> **WHAT YOU NEED TO DO**: All of the data below should be written out exactly.
:::
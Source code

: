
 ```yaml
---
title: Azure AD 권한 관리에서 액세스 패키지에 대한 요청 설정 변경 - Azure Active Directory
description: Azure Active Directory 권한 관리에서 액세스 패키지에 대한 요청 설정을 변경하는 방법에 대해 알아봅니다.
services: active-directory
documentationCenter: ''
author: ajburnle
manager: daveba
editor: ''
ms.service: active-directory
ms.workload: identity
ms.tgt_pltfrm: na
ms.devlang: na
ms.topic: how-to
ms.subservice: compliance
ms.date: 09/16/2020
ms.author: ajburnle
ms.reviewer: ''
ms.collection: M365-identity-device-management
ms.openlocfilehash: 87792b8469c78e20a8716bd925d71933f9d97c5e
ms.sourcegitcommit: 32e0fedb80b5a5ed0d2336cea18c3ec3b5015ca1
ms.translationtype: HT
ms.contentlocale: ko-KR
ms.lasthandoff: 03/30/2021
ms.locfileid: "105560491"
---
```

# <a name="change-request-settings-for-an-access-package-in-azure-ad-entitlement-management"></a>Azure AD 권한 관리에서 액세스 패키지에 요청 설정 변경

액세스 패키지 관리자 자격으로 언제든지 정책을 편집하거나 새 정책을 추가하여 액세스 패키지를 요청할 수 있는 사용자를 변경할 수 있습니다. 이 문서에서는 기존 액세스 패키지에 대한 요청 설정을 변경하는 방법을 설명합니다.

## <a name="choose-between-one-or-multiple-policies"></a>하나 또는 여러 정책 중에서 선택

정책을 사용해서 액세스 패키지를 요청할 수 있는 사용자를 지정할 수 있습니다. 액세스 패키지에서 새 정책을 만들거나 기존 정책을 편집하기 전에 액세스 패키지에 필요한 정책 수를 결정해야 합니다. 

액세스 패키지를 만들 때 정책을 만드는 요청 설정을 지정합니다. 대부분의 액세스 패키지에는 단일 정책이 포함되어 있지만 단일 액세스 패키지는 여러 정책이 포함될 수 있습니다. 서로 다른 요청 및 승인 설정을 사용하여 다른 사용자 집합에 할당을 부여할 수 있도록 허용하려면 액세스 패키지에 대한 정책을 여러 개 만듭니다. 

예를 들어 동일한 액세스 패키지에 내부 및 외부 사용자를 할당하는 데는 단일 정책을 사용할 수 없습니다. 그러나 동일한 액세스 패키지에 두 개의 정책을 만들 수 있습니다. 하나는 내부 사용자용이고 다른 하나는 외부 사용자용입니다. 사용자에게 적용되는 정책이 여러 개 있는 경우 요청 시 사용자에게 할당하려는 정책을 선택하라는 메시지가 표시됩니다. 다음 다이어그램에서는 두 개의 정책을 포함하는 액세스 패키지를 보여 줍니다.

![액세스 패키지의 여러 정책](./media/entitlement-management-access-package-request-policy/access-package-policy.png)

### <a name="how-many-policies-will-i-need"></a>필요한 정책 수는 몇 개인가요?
:::
> **FINISHED EXERCISE**:
Source code

:
 ```yaml
---
title: Azure AD 권한 관리에서 액세스 패키지에 대한 요청 설정 변경 - Azure Active Directory
description: Azure Active Directory 권한 관리에서 액세스 패키지에 대한 요청 설정을 변경하는 방법에 대해 알아봅니다.
services: active-directory
documentationCenter: ''
author: ajburnle
manager: daveba
editor: ''
ms.service: active-directory
ms.workload: identity
ms.tgt_pltfrm: na
ms.devlang: na
ms.topic: how-to
ms.subservice: compliance
ms.date: 09/16/2020
ms.author: ajburnle
ms.reviewer: ''
ms.collection: M365-identity-device-management
ms.openlocfilehash: 87792b8469c78e20a8716bd925d71933f9d97c5e
ms.sourcegitcommit: 32e0fedb80b5a5ed0d2336cea18c3ec3b5015ca1
ms.translationtype: HT
ms.contentlocale: ko-KR
ms.lasthandoff: 03/30/2021
ms.locfileid: "105560491"
---
```

# <a name="change-request-settings-for-an-access-package-in-azure-ad-entitlement-management"></a>Azure AD 권한 관리에서 액세스 패키지에 요청 설정 변경

액세스 패키지 관리자 자격으로 언제든지 정책을 편집하거나 새 정책을 추가하여 액세스 패키지를 요청할 수 있는 사용자를 변경할 수 있습니다. 이 문서에서는 기존 액세스 패키지에 대한 요청 설정을 변경하는 방법을 설명합니다.

## <a name="choose-between-one-or-multiple-policies"></a>하나 또는 여러 정책 중에서 선택

정책을 사용해서 액세스 패키지를 요청할 수 있는 사용자를 지정할 수 있습니다. 액세스 패키지에서 새 정책을 만들거나 기존 정책을 편집하기 전에 액세스 패키지에 필요한 정책 수를 결정해야 합니다. 

액세스 패키지를 만들 때 정책을 만드는 요청 설정을 지정합니다. 대부분의 액세스 패키지에는 단일 정책이 포함되어 있지만 단일 액세스 패키지는 여러 정책이 포함될 수 있습니다. 서로 다른 요청 및 승인 설정을 사용하여 다른 사용자 집합에 할당을 부여할 수 있도록 허용하려면 액세스 패키지에 대한 정책을 여러 개 만듭니다. 

예를 들어 동일한 액세스 패키지에 내부 및 외부 사용자를 할당하는 데는 단일 정책을 사용할 수 없습니다. 그러나 동일한 액세스 패키지에 두 개의 정책을 만들 수 있습니다. 하나는 내부 사용자용이고 다른 하나는 외부 사용자용입니다. 사용자에게 적용되는 정책이 여러 개 있는 경우 요청 시 사용자에게 할당하려는 정책을 선택하라는 메시지가 표시됩니다. 다음 다이어그램에서는 두 개의 정책을 포함하는 액세스 패키지를 보여 줍니다.

![액세스 패키지의 여러 정책](./media/entitlement-management-access-package-request-policy/access-package-policy.png)

### <a name="how-many-policies-will-i-need"></a>필요한 정책 수는 몇 개인가요?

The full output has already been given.